Os resultados das eleições francesas não são surpreendentes, embora sejam muitíssimo preocupantes. Como é sabido, venceu a primeira volta o candidato do centro-direita, Emmanuel Macron, com 27,84% dos votos, seguindo-se Marine Le Pen, da extrema-direita racista e xenófoba, com 23,15%, e Jean-Luc Mélenchon, da França Insubmissa, que reúne diversos setores de uma esquerda mais extrema, com 21,95%. Em quarto lugar ficou Éric Zemmour, da direita radical, com 7,07%, que, entretanto, como era de esperar já apelou à concentração do voto dos seus eleitores em Le Pen.
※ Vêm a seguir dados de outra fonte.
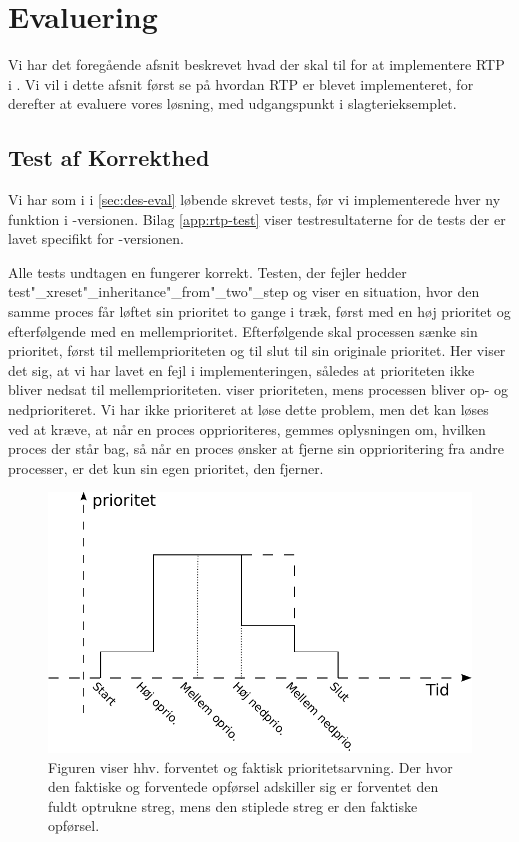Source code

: \section{Evaluering}
Vi har  det foregående afsnit beskrevet hvad der skal til for at implementere RTP i \pycsp. Vi vil i dette afsnit først se på hvordan RTP er blevet implementeret, for derefter at evaluere vores løsning, med udgangspunkt i slagterieksemplet.
\subsection{Test af Korrekthed}
Vi har som i \des i \cref{sec:des-eval} løbende skrevet tests, før vi implementerede hver ny funktion i -versionen.  Bilag \ref{app:rtp-test} viser testresultaterne for de tests der er lavet specifikt for -versionen.

 Alle tests undtagen en fungerer korrekt. Testen, der fejler hedder test"_xreset"_inheritance"_from"_two"_step og viser en situation, hvor den samme proces får løftet sin prioritet to gange i træk, først med en høj prioritet og efterfølgende med en mellemprioritet. Efterfølgende skal processen sænke sin prioritet, først til  mellemprioriteten og til slut til sin originale prioritet. Her viser det sig, at vi har lavet en fejl i implementeringen, således at prioriteten ikke bliver nedsat til mellemprioriteten.  viser prioriteten, mens processen bliver op- og nedprioriteret. Vi har ikke prioriteret at løse dette problem, men det kan løses ved at kræve, at når en proces opprioriteres, gemmes oplysningen om, hvilken proces der står bag, så når en proces ønsker at fjerne sin opprioritering fra andre processer, er det kun sin egen  prioritet, den fjerner.  
 
  
\begin{figure}
 \begin{center}
  \includegraphics[scale=1]{images/priority-inheritance}
	\caption{Figuren viser hhv. forventet og faktisk prioritetsarvning. Der hvor den faktiske og forventede opførsel adskiller sig er forventet den fuldt optrukne streg, mens den stiplede streg er den faktiske opførsel.}
	\label{fig:priority-inheritance}
\end{center}
\end{figure}
  


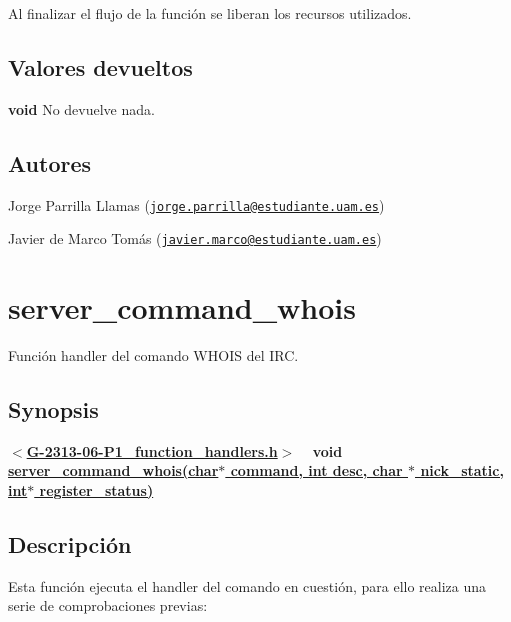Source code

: Al finalizar el flujo de la función se liberan los recursos utilizados.\hypertarget{server_command_away_return_away}{}\subsection{Valores devueltos}\label{server_command_away_return_away}

\begin{DoxyItemize}
\item {\bfseries void} No devuelve nada. 
\end{DoxyItemize}\hypertarget{server_command_away_authors_away}{}\subsection{Autores}\label{server_command_away_authors_away}

\begin{DoxyItemize}
\item Jorge Parrilla Llamas (\href{mailto:jorge.parrilla@estudiante.uam.es}{\tt jorge.\+parrilla@estudiante.\+uam.\+es}) 
\item Javier de Marco Tomás (\href{mailto:javier.marco@estudiante.uam.es}{\tt javier.\+marco@estudiante.\+uam.\+es}) 
\end{DoxyItemize}\hypertarget{server_command_whois}{}\section{server\+\_\+command\+\_\+whois}\label{server_command_whois}
Función handler del comando W\+H\+O\+I\+S del I\+R\+C.\hypertarget{server_command_whois_synopsis_whois}{}\subsection{Synopsis}\label{server_command_whois_synopsis_whois}
{ {\bfseries $<$\hyperlink{G-2313-06-P1__function__handlers_8h}{G-\/2313-\/06-\/\+P1\+\_\+function\+\_\+handlers.\+h}$>$} ~\newline
 {\bfseries void \hyperlink{G-2313-06-P1__function__handlers_8c_a8bb934f01707fcb12ebac41f1fe69441}{server\+\_\+command\+\_\+whois(char$\ast$ command, int desc, char $\ast$ nick\+\_\+static, int$\ast$ register\+\_\+status)}} } \hypertarget{server_command_whois_descripcion_whois}{}\subsection{Descripción}\label{server_command_whois_descripcion_whois}
Esta función ejecuta el handler del comando en cuestión, para ello realiza una serie de comprobaciones previas\+:


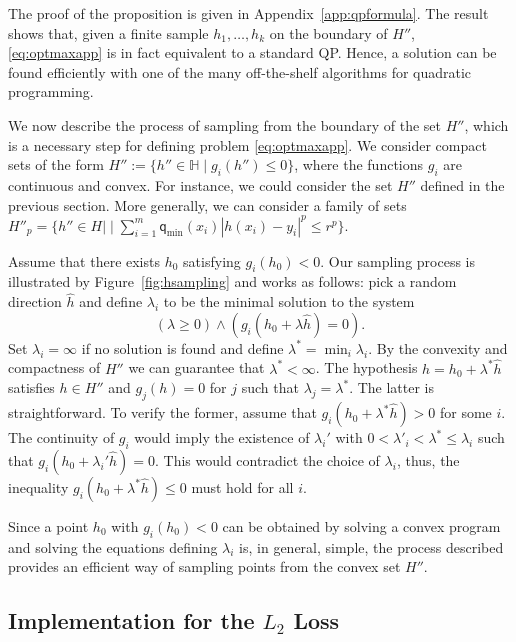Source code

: \documentclass[twoside,11pt]{article}
\def\Hset{\mathbb{H}}
\newcommand{\h}{\widehat}
\newcommand{\1}{\mat{1}}
\newcommand{\qq}{{\mathsf q}}
\newcommand{\qmin}{{\qq_\text{min}}}
\begin{document}
The proof of the proposition is given in Appendix~\ref{app:qpformula}.
The result shows that, given a finite sample $h_1, \ldots, h_k$ on the
boundary of $H''$, \eqref{eq:optmaxapp} is in fact equivalent to a
standard QP. Hence, a solution can be found efficiently with one of
the many off-the-shelf algorithms for quadratic programming.

We now describe the process of sampling from the boundary of the set
$H''$, which is a necessary step for defining problem
\eqref{eq:optmaxapp}. We consider compact sets of the form
 $H'':= \{h'' \in \Hset \; | \; g_i(h'') \leq 0\}$, where the functions $g_i$
are continuous and convex. For instance, we could consider the set
$H''$ defined in the previous section. More generally, we can consider
a family of sets
$H''_p = \{h'' \in H | \; | \; \sum_{i=1}^m \qmin(x_i)|h(x_i) -y_i|^p
\leq r^p\}$.

Assume that there exists $h_0$ satisfying $g_i(h_0) < 0$. Our sampling
process is illustrated by Figure~\ref{fig:hsampling} and works as
follows: pick a random direction $\h h$ and define $\lambda_i$ to be
the minimal solution to the system
\begin{equation*}
  (\lambda \geq 0) \wedge (g_i(h_0 + \lambda \h{h}) = 0).
\end{equation*}
Set $\lambda_i = \infty$ if no solution is found and define
$\lambda^* = \min_i \lambda_i$. By the convexity and compactness of
$H''$ we can guarantee that $\lambda^* < \infty$. The hypothesis
$h =h_0 + \lambda^* \h h$ satisfies
$h \in H''$ and $g_j(h) = 0$ for $j$
such that $\lambda_j = \lambda^*$. The latter is straightforward. To
verify the former, assume that $g_i(h_0 + \lambda^* \h h) > 0$ for
some $i$. The continuity of $g_i$ would imply the existence of
$\lambda_i'$ with $0 < \lambda'_i < \lambda^* \leq \lambda _i$ such
that $g_i(h_0 + \lambda_i' \h h) = 0$. This would contradict the
choice of $\lambda_i$, thus, the inequality
 $g_i(h_0 + \lambda^* \h h) \leq 0$ must hold for all $i$.

Since a point $h_0$ with $g_i(h_0) < 0$ can be obtained by solving a
convex program and solving the equations defining $\lambda_i$ is, in
general, simple, the process described provides an efficient way of
sampling points from the convex set $H''$.

\subsection{Implementation for the \texorpdfstring{$L_2$}{L2} Loss}
\end{document}
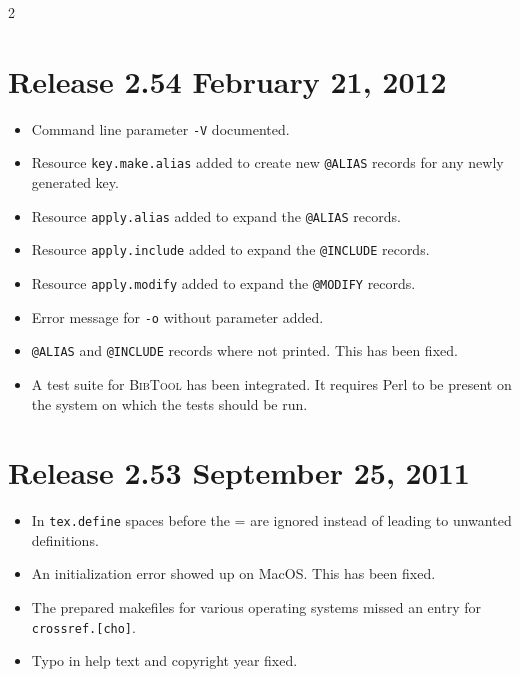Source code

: \documentclass[11pt,a4paper]{scrartcl}
\newcommand\Arg[1]{\texttt{#1}}
\newcommand\rsc[1]{\texttt{#1}}
\newcommand\BibTool{\textsc{BibTool}}
\newenvironment{Releases}{\begin{multicols}2\RaggedRight}{\end{multicols}}
\newenvironment{Release}[2]{%
  \def\tmp{#2}%
  \section*{Release #1 \ifx\tmp\empty\else{\normalsize[#2]}\fi}
  \begin{itemize}
}{\end{itemize}}
\newenvironment{Fix}[1]{\item }{}
\newenvironment{New}[1]{\item }{}
\newenvironment{Update}[1]{\item }{}
\begin{document}
\begin{Releases}
 \begin{Release}{2.54}{February 21, 2012}
  \begin{New}{gene}
    Command line parameter \Arg{-V} documented.
  \end{New}
  \begin{New}{gene}
    Resource \rsc{key.make.alias} added to create new \texttt{@ALIAS}
    records for any newly generated key.
  \end{New}
  \begin{New}{gene}
    Resource \rsc{apply.alias} added to expand the \texttt{@ALIAS}
    records.
  \end{New}
  \begin{New}{gene}
    Resource \rsc{apply.include} added to expand the \texttt{@INCLUDE}
    records.
  \end{New}
  \begin{New}{gene}
    Resource \rsc{apply.modify} added to expand the \texttt{@MODIFY}
    records.
  \end{New}
  \begin{Update}{gene}
    Error message for \Arg{-o} without parameter added.
  \end{Update}
  \begin{Fix}{gene}
    \texttt{@ALIAS} and \texttt{@INCLUDE} records where not printed.
    This has been fixed.
  \end{Fix}
  \begin{New}{gene}
    A test suite for \BibTool{} has been integrated. It requires Perl
    to be present on the system on which the tests should be run.
  \end{New}
 \end{Release}

 \begin{Release}{2.53}{September 25, 2011}
  \begin{Update}{gene}
    In \texttt{tex.define} spaces before the = are ignored instead of
    leading to unwanted definitions.
  \end{Update}
  \begin{Fix}{gene}
    An initialization error showed up on MacOS. This has been fixed.
  \end{Fix}
  \begin{Fix}{gene}
    The prepared makefiles for various operating systems missed an
    entry for \texttt{crossref.[cho]}.
  \end{Fix}
  \begin{Fix}{gene}
    Typo in help text and copyright year fixed.
  \end{Fix}
 \end{Release}


\end{Releases}
\end{document}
Os partidos tradicionais foram completamente desbaratados, com a republicana Valérie Pécresse a juntar somente 4,78%, o ecologista Yannick Jadot a ficar nos 4,63%, o ruralista Jean Lassalle a ter 3,13%, o comunista Fabien Roussel a reunir 2,28% e Nicolas Dupont-Aignan, do movimento República de pé, com 2,06%. Consumando o assassinato perpetrado durante o seu mandato por François Hollande, o histórico Partido Socialista Francês viu Anne Hidalgo, presidente da Câmara de Paris, a não ir além dos 1,75%. Os trotskistas da Lutte Ouvrière, que no passado ainda tinham votação com significado, não passaram, com Nathalie Arthaud, dos 0,56%.
Vão assim à segunda volta, como já aconteceu nas anteriores eleições, Macron e Le Pen, com uma vantagem do primeiro que desta vez é muito menor que em 2017. A extrema-direita reunida detém, aliás, cerca de 30% dos votos expressos, o que é de si muito assustador e denuncia uma deriva, entre a população francesa, que coloca a possibilidade, pela primeira vez desde a queda do regime colaboracionista pró-nazi de Vichy, em 1944, da França laica, humanista e republicana ter um governo democraticamente eleito que contraria estes princípios.
Evitá-lo requer, naturalmente, uma conjugação de esforços que façam coincidir os votos da esquerda e os do centro-direita. É verdade que Mélenchon já disse que é preciso derrotar Le Pen – sem declarar explicitamente a quem o apoiou que é preciso votar Macron –, mas existe um importante setor da sociedade francesa, composto por pessoas alinhadas à esquerda, que parece absolutamente incapaz de um posicionamento estratégico, e para o qual o combate ao atual governo e a raiva à menor cedência aos seus princípios, entre eles a rejeição da integração europeia, está muito acima de toda a razoabilidade política.
Lá, como tem acontecido em outros lugares, gente para a qual a lógica desse «quanto pior, melhor» que supostamente acordaria os oprimidos para a luta pela emancipação, cega completamente. Ao ponto de aceitar a vitória daqueles que serão sempre os seus piores inimigos. Nestas duas semanas é preciso, pois, muito trabalho de convencimento. Levando quem for possível, a perceber que há um mal menor e, se necessário, como sugeriu Álvaro Cunhal quando das eleições que por cá opuseram Mário Soares e Freitas do Amaral, deverá engolir um sapo. Os nossos partidos democráticos devem também, junto da comunidade de origem portuguesa, ajudar imperativamente nesse esforço.